▸ Assigned task:
Repeat verbatim what the listing holds, but not its pictures.

▸ The data:
::::::::

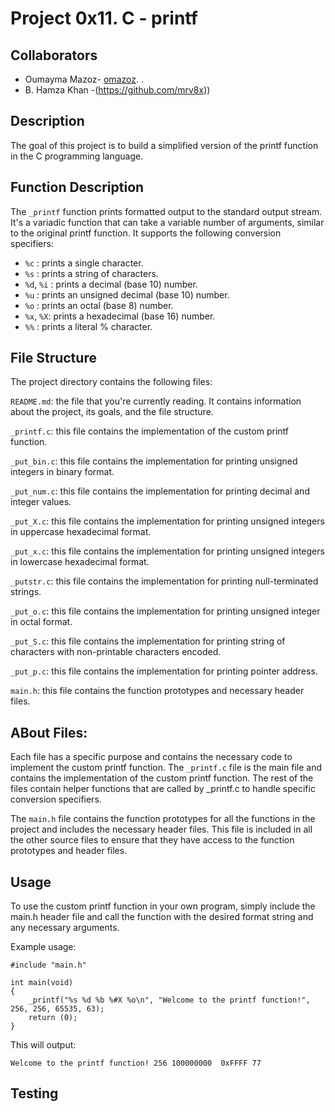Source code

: # Project 0x11. C - printf


## Collaborators
- Oumayma Mazoz-  [omazoz](https://github.com/omazoz).
.
- B. Hamza Khan -(https://github.com/mrv8x))

## Description
The goal of this project is to build a simplified version of the printf function in the C programming language.

## Function Description
The `_printf` function prints formatted output to the standard output stream. It's a variadic function that can take a variable number of arguments, similar to the original printf function. It supports the following conversion specifiers:

- `%c` : prints a single character.
- `%s` : prints a string of characters.
- `%d`, `%i` : prints a decimal (base 10) number.
- `%u` : prints an unsigned decimal (base 10) number.
- `%o` : prints an octal (base 8) number.
- `%x`, `%X`: prints a hexadecimal (base 16) number.
- `%%` : prints a literal % character.

## File Structure
The project directory contains the following files:

`README.md`: the file that you're currently reading. It contains information about the project, its goals, and the file structure.

`_printf.c`: this file contains the implementation of the custom printf function.

`_put_bin.c`: this file contains the implementation for printing unsigned integers in binary format.


`_put_num.c`: this file contains the implementation for printing decimal and integer values.

`_put_X.c`: this file contains the implementation for printing unsigned integers in uppercase hexadecimal format.

`_put_x.c`: this file contains the implementation for printing unsigned integers in lowercase hexadecimal format.

`_putstr.c`: this file contains the implementation for printing null-terminated strings.

`_put_o.c`: this file contains the implementation for printing unsigned integer in octal format.

`_put_S.c`: this file contains the implementation for printing string of characters with non-printable characters encoded.

`_put_p.c`: this file contains the implementation for printing pointer address.

`main.h`: this file contains the function prototypes and necessary header files.

## ABout Files: 
Each file has a specific purpose and contains the necessary code to implement the custom printf function. The `_printf.c` file is the main file and contains the implementation of the custom printf function. The rest of the files contain helper functions that are called by _printf.c to handle specific conversion specifiers.

The `main.h` file contains the function prototypes for all the functions in the project and includes the necessary header files. This file is included in all the other source files to ensure that they have access to the function prototypes and header files.

## Usage

To use the custom printf function in your own program, simply include the main.h header file and call the function with the desired format string and any necessary arguments.

Example usage:
```
#include "main.h"

int main(void)
{
    _printf("%s %d %b %#X %o\n", "Welcome to the printf function!", 256, 256, 65535, 63);
    return (0);
}
```
This will output:
```
Welcome to the printf function! 256 100000000  0xFFFF 77

```
## Testing

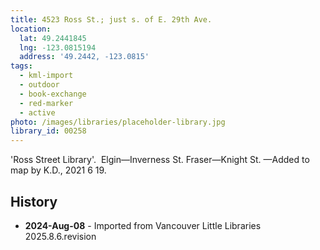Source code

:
 ```yaml
---
title: 4523 Ross St.; just s. of E. 29th Ave.
location:
  lat: 49.2441845
  lng: -123.0815194
  address: '49.2442, -123.0815'
tags:
  - kml-import
  - outdoor
  - book-exchange
  - red-marker
  - active
photo: /images/libraries/placeholder-library.jpg
library_id: 00258
---
```

'Ross Street Library'.  Elgin—Inverness St.
Fraser—Knight St.
—Added to map by K.D., 2021 6 19.

## History
- **2024-Aug-08** - Imported from Vancouver Little Libraries 2025.8.6.revision
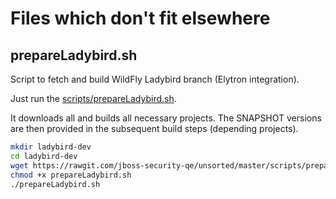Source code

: # Files which don't fit elsewhere

## prepareLadybird.sh

Script to fetch and build WildFly Ladybird branch (Elytron integration).

Just run the [scripts/prepareLadybird.sh](scripts/prepareLadybird.sh).

It downloads all and builds all necessary projects. The SNAPSHOT versions 
are then provided in the subsequent build steps (depending projects).

```bash
mkdir ladybird-dev
cd ladybird-dev
wget https://rawgit.com/jboss-security-qe/unsorted/master/scripts/prepareLadybird.sh
chmod +x prepareLadybird.sh
./prepareLadybird.sh
```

::::::::

▸ Response area:
Source code

: # Project 0x11. C - printf


## Collaborators
- Oumayma Mazoz-  [omazoz](https://github.com/omazoz).
.
- B. Hamza Khan -(https://github.com/mrv8x))

## Description
The goal of this project is to build a simplified version of the printf function in the C programming language.

## Function Description
The `_printf` function prints formatted output to the standard output stream. It's a variadic function that can take a variable number of arguments, similar to the original printf function. It supports the following conversion specifiers:

- `%c` : prints a single character.
- `%s` : prints a string of characters.
- `%d`, `%i` : prints a decimal (base 10) number.
- `%u` : prints an unsigned decimal (base 10) number.
- `%o` : prints an octal (base 8) number.
- `%x`, `%X`: prints a hexadecimal (base 16) number.
- `%%` : prints a literal % character.

## File Structure
The project directory contains the following files:

`README.md`: the file that you're currently reading. It contains information about the project, its goals, and the file structure.

`_printf.c`: this file contains the implementation of the custom printf function.

`_put_bin.c`: this file contains the implementation for printing unsigned integers in binary format.


`_put_num.c`: this file contains the implementation for printing decimal and integer values.

`_put_X.c`: this file contains the implementation for printing unsigned integers in uppercase hexadecimal format.

`_put_x.c`: this file contains the implementation for printing unsigned integers in lowercase hexadecimal format.

`_putstr.c`: this file contains the implementation for printing null-terminated strings.

`_put_o.c`: this file contains the implementation for printing unsigned integer in octal format.

`_put_S.c`: this file contains the implementation for printing string of characters with non-printable characters encoded.

`_put_p.c`: this file contains the implementation for printing pointer address.

`main.h`: this file contains the function prototypes and necessary header files.

## ABout Files: 
Each file has a specific purpose and contains the necessary code to implement the custom printf function. The `_printf.c` file is the main file and contains the implementation of the custom printf function. The rest of the files contain helper functions that are called by _printf.c to handle specific conversion specifiers.

The `main.h` file contains the function prototypes for all the functions in the project and includes the necessary header files. This file is included in all the other source files to ensure that they have access to the function prototypes and header files.

## Usage

To use the custom printf function in your own program, simply include the main.h header file and call the function with the desired format string and any necessary arguments.

Example usage:
```
#include "main.h"

int main(void)
{
    _printf("%s %d %b %#X %o\n", "Welcome to the printf function!", 256, 256, 65535, 63);
    return (0);
}
```
This will output:
```
Welcome to the printf function! 256 100000000  0xFFFF 77

```
## Testing

Source code

:
 ```yaml
---
title: 4523 Ross St.; just s. of E. 29th Ave.
location:
  lat: 49.2441845
  lng: -123.0815194
  address: '49.2442, -123.0815'
tags:
  - kml-import
  - outdoor
  - book-exchange
  - red-marker
  - active
photo: /images/libraries/placeholder-library.jpg
library_id: 00258
---
```

'Ross Street Library'.  Elgin—Inverness St.
Fraser—Knight St.
—Added to map by K.D., 2021 6 19.

## History
- **2024-Aug-08** - Imported from Vancouver Little Libraries 2025.8.6.revision
Source code

: # Files which don't fit elsewhere

## prepareLadybird.sh

Script to fetch and build WildFly Ladybird branch (Elytron integration).

Just run the [scripts/prepareLadybird.sh](scripts/prepareLadybird.sh).

It downloads all and builds all necessary projects. The SNAPSHOT versions 
are then provided in the subsequent build steps (depending projects).

```bash
mkdir ladybird-dev
cd ladybird-dev
wget https://rawgit.com/jboss-security-qe/unsorted/master/scripts/prepareLadybird.sh
chmod +x prepareLadybird.sh
./prepareLadybird.sh
```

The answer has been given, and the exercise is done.